To get to the Bairro Alto, you can hop a funicular (the Elevador da Gloria) to the top, or you can walk up one of the several sets of staircases that lead to the neighborhood. The first time I went, I opted for the funicular, mostly so I could say I rode a trolley while in Lisbon. The old-fashioned vehicles are a fun experience, so why not hop aboard at least once while there?
The funicular drops you off near the Garden of San Pedro de Alcantara, a lovely park overlooking downtown Lisbon. While the gardens themselves are nice, for my money, their real value lies in the vantage point they provide. For me, standing in the park and looking out onto the beautiful city below was definitely a “pinch me, I’m in Lisbon” moment.
On my first visit to Bairro Alto, I grabbed lunch at Cervejaria Trindade, a 13th-century monastery turned restaurant and beer hall whose dining room features beautiful tile work. The restaurant is pretty popular among tourists, so while I went to see the history and beauty of the building, I was skeptical that I’d also find a good meal there. However, I was pleasantly surprised by how much I enjoyed my food. My steak was downright delicious (can you see it covered under the layer of fries?) and my dessert (a custard-y and sugary creation whose name escapes me) was almost as yummy.

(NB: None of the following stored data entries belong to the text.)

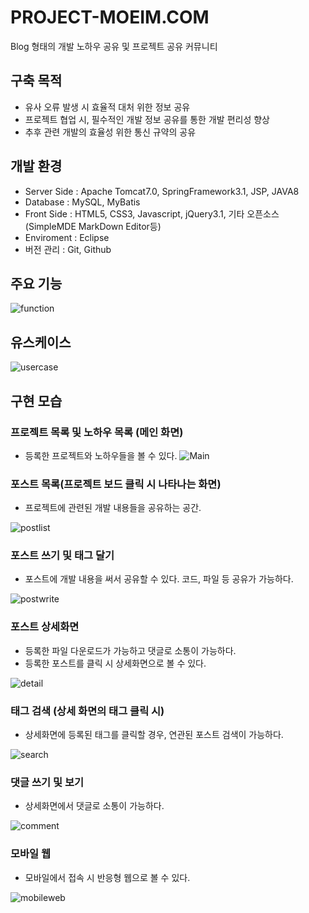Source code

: # PROJECT-MOEIM.COM
Blog 형태의 개발 노하우 공유 및 프로젝트 공유 커뮤니티

## 구축 목적
* 유사 오류 발생 시 효율적 대처 위한 정보 공유
* 프로젝트 협업 시, 필수적인 개발 정보 공유를 통한 개발 편리성 향상
* 추후 관련 개발의 효율성 위한 통신 규약의 공유

## 개발 환경
* Server Side : Apache Tomcat7.0, SpringFramework3.1, JSP, JAVA8
* Database : MySQL, MyBatis
* Front Side : HTML5, CSS3, Javascript, jQuery3.1, 기타 오픈소스(SimpleMDE MarkDown Editor등)
* Enviroment : Eclipse
* 버전 관리 : Git, Github

## 주요 기능
![function](https://github.com/hyunhee7/PROJECT-MOEIM.COM/blob/master/screenshot/%EA%B8%B0%EB%8A%A5%EC%A0%95%EC%9D%98.png)

## 유스케이스
![usercase](https://github.com/hyunhee7/PROJECT-MOEIM.COM/blob/master/screenshot/usecase.png)

## 구현 모습
### 프로젝트 목록 및 노하우 목록 (메인 화면)
- 등록한 프로젝트와 노하우들을 볼 수 있다.
![Main](https://github.com/hyunhee7/PROJECT-MOEIM.COM/blob/master/screenshot/Main.png)



### 포스트 목록(프로젝트 보드 클릭 시 나타나는 화면)
- 프로젝트에 관련된 개발 내용들을 공유하는 공간.

![postlist](https://github.com/hyunhee7/PROJECT-MOEIM.COM/blob/master/screenshot/projectTimeline.png)



### 포스트 쓰기 및 태그 달기
- 포스트에 개발 내용을 써서 공유할 수 있다. 코드, 파일 등 공유가 가능하다.

![postwrite](https://github.com/hyunhee7/PROJECT-MOEIM.COM/blob/master/screenshot/postWrite.png)



### 포스트 상세화면
- 등록한 파일 다운로드가 가능하고 댓글로 소통이 가능하다. 
- 등록한 포스트를 클릭 시 상세화면으로 볼 수 있다. 

![detail](https://github.com/hyunhee7/PROJECT-MOEIM.COM/blob/master/screenshot/knowhowDetail.png)




### 태그 검색 (상세 화면의 태그 클릭 시)
- 상세화면에 등록된 태그를 클릭할 경우, 연관된 포스트 검색이 가능하다.

![search](https://github.com/hyunhee7/PROJECT-MOEIM.COM/blob/master/screenshot/knowhowSearch.png)



### 댓글 쓰기 및 보기
- 상세화면에서 댓글로 소통이 가능하다.

![comment](https://github.com/hyunhee7/PROJECT-MOEIM.COM/blob/master/screenshot/comment.png)



### 모바일 웹
- 모바일에서 접속 시 반응형 웹으로 볼 수 있다.

![mobileweb](https://github.com/hyunhee7/PROJECT-MOEIM.COM/blob/master/screenshot/mobilecomment.png)



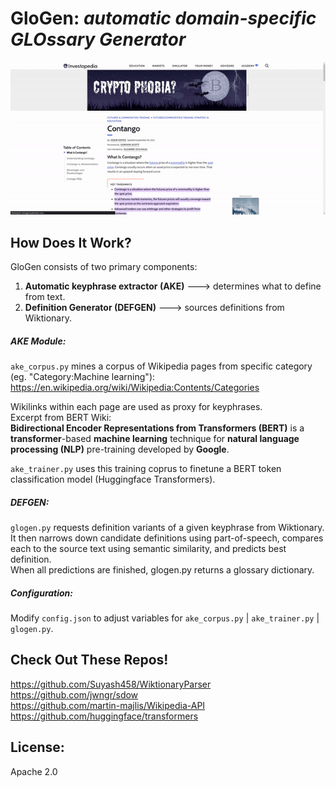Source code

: # GloGen: _automatic domain-specific GLOssary Generator_

![Alt Text](media/demo.gif)

## How Does It Work?  

GloGen consists of two primary components:  
1) **Automatic keyphrase extractor (AKE)** ---> determines what to define from text.  
2) **Definition Generator (DEFGEN)** ---> sources definitions from Wiktionary.   


##### AKE Module:  
`ake_corpus.py` mines a corpus of Wikipedia pages from specific category (eg. "Category:Machine learning"): https://en.wikipedia.org/wiki/Wikipedia:Contents/Categories  

Wikilinks within each page are used as proxy for keyphrases.  
Excerpt from BERT Wiki:  
**Bidirectional Encoder Representations from Transformers (BERT)** is a **transformer**-based 
**machine learning** technique for **natural language processing (NLP)** pre-training developed by **Google**.  

`ake_trainer.py` uses this training coprus to finetune a BERT token classification model (Huggingface Transformers).  

##### DEFGEN:
`glogen.py` requests definition variants of a given keyphrase from Wiktionary.  
It then narrows down candidate definitions using part-of-speech, compares each to the source text using semantic similarity, and predicts best definition.  
When all predictions are finished, glogen.py returns a glossary dictionary. 



##### Configuration:
Modify `config.json` to adjust variables for `ake_corpus.py` | `ake_trainer.py` | `glogen.py`.


## Check Out These Repos!
https://github.com/Suyash458/WiktionaryParser  
https://github.com/jwngr/sdow  
https://github.com/martin-majlis/Wikipedia-API  
https://github.com/huggingface/transformers  


## License:
Apache 2.0

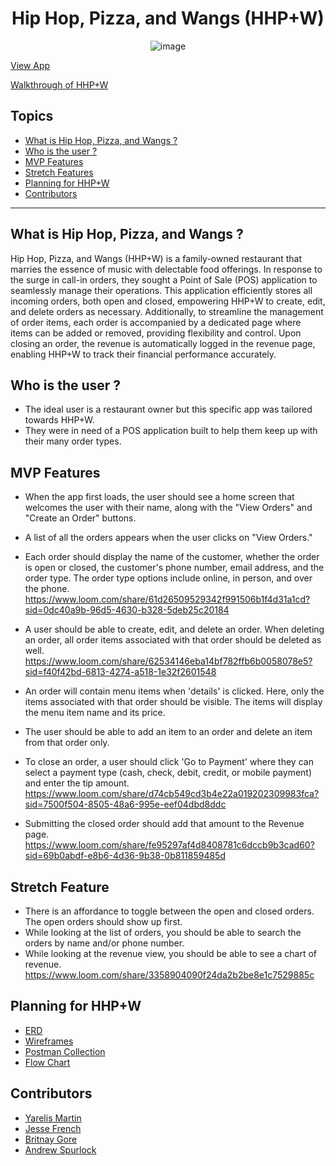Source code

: <div style="text-align:center">
 
# Hip Hop, Pizza, and Wangs (HHP+W) 
<!-- update the netlify badge above with your own badge that you can find at netlify under settings/general#status-badges -->
![image](https://github.com/nss-evening-cohort-26/pos-terminal-the-algorithm-avengers/assets/153558948/a79dddae-f8bf-45e4-b3aa-8a81658fda38)
</div>

[View App](https://algorithm-avengers-hiphop-pizza-wangs.netlify.app/)

[Walkthrough of HHP+W]()

## Topics 
- [What is Hip Hop, Pizza, and Wangs ?](#what-is-hip-hop-pizza-and-wangs-)
- [Who is the user ?](#who-is-the-user-)
- [MVP Features](#mvp-features)
- [Stretch Features ](#stretch-feature)
- [Planning for HHP+W](#planning-for-hhpw)
- [Contributors](#contributors)
___

## What is Hip Hop, Pizza, and Wangs ?
Hip Hop, Pizza, and Wangs (HHP+W) is a family-owned restaurant that marries the essence of music with delectable food offerings. In response to the surge in call-in orders, they sought a Point of Sale (POS) application to seamlessly manage their operations. This application efficiently stores all incoming orders, both open and closed, empowering HHP+W to create, edit, and delete orders as necessary. Additionally, to streamline the management of order items, each order is accompanied by a dedicated page where items can be added or removed, providing flexibility and control. Upon closing an order, the revenue is automatically logged in the revenue page, enabling HHP+W to track their financial performance accurately.

## Who is the user ?
- The ideal user is a restaurant owner but this specific app was tailored towards HHP+W.
- They were in need of a POS application built to help them keep up with their many order types.

## MVP Features
- When the app first loads, the user should see a home screen that welcomes the user with their name, along with the "View Orders" and "Create an Order" buttons.
- A list of all the orders appears when the user clicks on "View Orders."
- Each order should display the name of the customer, whether the order is open or closed, the customer's phone number, email address, and the order type. The order type options include online, in person, and over the phone.
https://www.loom.com/share/61d26509529342f991506b1f4d31a1cd?sid=0dc40a9b-96d5-4630-b328-5deb25c20184

- A user should be able to create, edit, and delete an order. When deleting an order, all order items associated with that order should be deleted as well.
  https://www.loom.com/share/62534146eba14bf782ffb6b0058078e5?sid=f40f42bd-6813-4274-a518-1e32f2601548
  
- An order will contain menu items when 'details' is clicked. Here, only the items associated with that order should be visible. The items will display the menu item name and its price.
- The user should be able to add an item to an order and delete an item from that order only.
- To close an order, a user should click 'Go to Payment' where they can select a payment type (cash, check, debit, credit, or mobile payment) and enter the tip amount.
  https://www.loom.com/share/d74cb549cd3b4e22a019202309983fca?sid=7500f504-8505-48a6-995e-eef04dbd8ddc

  
- Submitting the closed order should add that amount to the Revenue page.
https://www.loom.com/share/fe95297af4d8408781c6dccb9b3cad60?sid=69b0abdf-e8b6-4d36-9b38-0b811859485d

## Stretch Feature
- There is an affordance to toggle between the open and closed orders. The open orders should show up first.
- While looking at the list of orders, you should be able to search the orders by name and/or phone number.
- While looking at the revenue view, you should be able to see a chart of revenue.
https://www.loom.com/share/3358904090f24da2b2be8e1c7529885c

## Planning for HHP+W
- [ERD](https://github.com/nss-evening-cohort-26/pos-terminal-the-algorithm-avengers/assets/153558948/7a76847f-c980-4eb9-8624-c021b15bb096)
- [Wireframes](https://www.figma.com/file/4y3EZddALuBR3ouSEM57Np/MVP?type=design&node-id=0-1&mode=design)
- [Postman Collection](https://restless-robot-80667.postman.co/workspace/New-Team-Workspace~db71f8b8-1dc5-4d6a-8113-f93687f7d04a/collection/31929847-d58940ba-db9a-4706-a291-c2ed04a0c0e1?action=share&creator=31929847)
- [Flow Chart](https://lucid.app/lucidchart/76cff346-df2f-48c7-8f73-40a8becad9b6/edit?invitationId=inv_5cedc629-9d07-4fd9-9286-2c46caa47ecb&page=0_0#)

## Contributors
- [Yarelis Martin](https://github.com/your-github-url)
- [Jesse French](https://github.com/jessefrench)
- [Britnay Gore](https://github.com/britnay268)
- [Andrew Spurlock](https://github.com/AndrewSpur73)
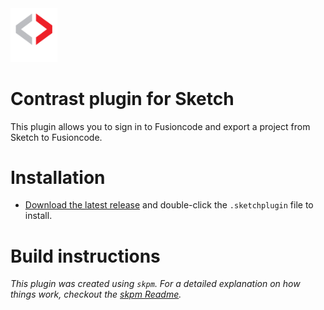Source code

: 
<img src="https://raw.githubusercontent.com/CRANEAI/Sketch-Plugin/master/assets/icon.png" alt="Fusioncode logo" width="75">

# Contrast plugin for Sketch

This plugin allows you to sign in to Fusioncode and export a project from Sketch to Fusioncode.

<!-- <img src="https://raw.githubusercontent.com/CRANEAI/Sketch-Plugin/blob/master/my-plugin.sketchplugin/Contents/Resources/icon.png" alt="Example screenshot" width="500"> -->

# Installation

* [Download the latest release](https://github.com/CRANEAI/Sketch-Plugin/releases/latest) and double-click the `.sketchplugin` file to install.

# Build instructions

_This plugin was created using `skpm`. For a detailed explanation on how things work, checkout the [skpm Readme](https://github.com/skpm/skpm/blob/master/README.md)._
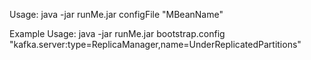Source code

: Usage: java -jar runMe.jar configFile "MBeanName" 


Example Usage: java -jar runMe.jar bootstrap.config "kafka.server:type=ReplicaManager,name=UnderReplicatedPartitions"
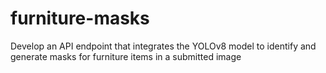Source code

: # furniture-masks
Develop an API endpoint that integrates the YOLOv8 model to identify and generate masks for furniture items in a submitted image
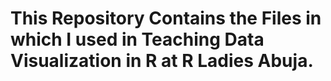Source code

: # This Repository Contains the Files in which I used in Teaching Data Visualization in R at R Ladies Abuja.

For me, the Bairro Alto’s primary appeal was found in the beautiful buildings lining its streets, but I did take a few minutes to pop into some more conventional landmarks, too. The Church of Sao Roque featured some seriously decked out chapels and was worth a look:
Likewise, the Carmo Convent Ruins were also fun to explore. The Convent was mostly destroyed during Lisbon’s major 1755 earthquake; only its skeletal ruins stand today. There’s also a small museum at the site, but for me, wandering among the ruins was the most interesting – and beautiful – part.
Cathedrals and convents aside, like I mentioned, my favorite part of the Bairro Alto was its streets. I could have wandered around the neighborhood forever, and perhaps I would have, if not for the intermittent rain showers that plagued my weekend in Lisbon. Even in the rain, though, looking up at Bairro Alto’s many architectural gems was a pleasure.
I mean, come on – can you deny that Bairro Alto is a beauty? With buildings and balconies and colors like these, I couldn’t help but fall in love with this little slice of elegant Lisbon.